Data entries
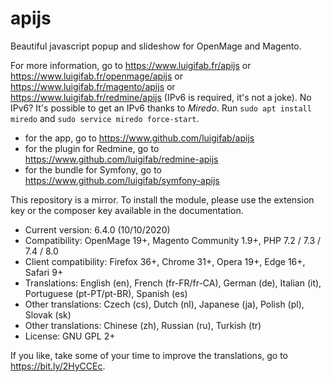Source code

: # apijs

Beautiful javascript popup and slideshow for OpenMage and Magento.

For more information, go to https://www.luigifab.fr/apijs or https://www.luigifab.fr/openmage/apijs or https://www.luigifab.fr/magento/apijs or https://www.luigifab.fr/redmine/apijs (IPv6 is required, it's not a joke). No IPv6? It's possible to get an IPv6 thanks to *Miredo*. Run `sudo apt install miredo` and `sudo service miredo force-start`.

- for the app, go to https://www.github.com/luigifab/apijs
- for the plugin for Redmine, go to https://www.github.com/luigifab/redmine-apijs
- for the bundle for Symfony, go to https://www.github.com/luigifab/symfony-apijs

This repository is a mirror. To install the module, please use the extension key or the composer key available in the documentation.

- Current version: 6.4.0 (10/10/2020)
- Compatibility: OpenMage 19+, Magento Community 1.9+, PHP 7.2 / 7.3 / 7.4 / 8.0
- Client compatibility: Firefox 36+, Chrome 31+, Opera 19+, Edge 16+, Safari 9+
- Translations: English (en), French (fr-FR/fr-CA), German (de), Italian (it), Portuguese (pt-PT/pt-BR), Spanish (es)
- Other translations: Czech (cs), Dutch (nl), Japanese (ja), Polish (pl), Slovak (sk)
- Other translations: Chinese (zh), Russian (ru), Turkish (tr)
- License: GNU GPL 2+

If you like, take some of your time to improve the translations, go to https://bit.ly/2HyCCEc.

[PROBLEM DETAILS]: What are the lines from the one with "- License: GNU GPL 2+" through the end of the entries? Give them again exactly, both end lines included.

[REPLY TO THE TASK]:
- License: GNU GPL 2+

If you like, take some of your time to improve the translations, go to https://bit.ly/2HyCCEc.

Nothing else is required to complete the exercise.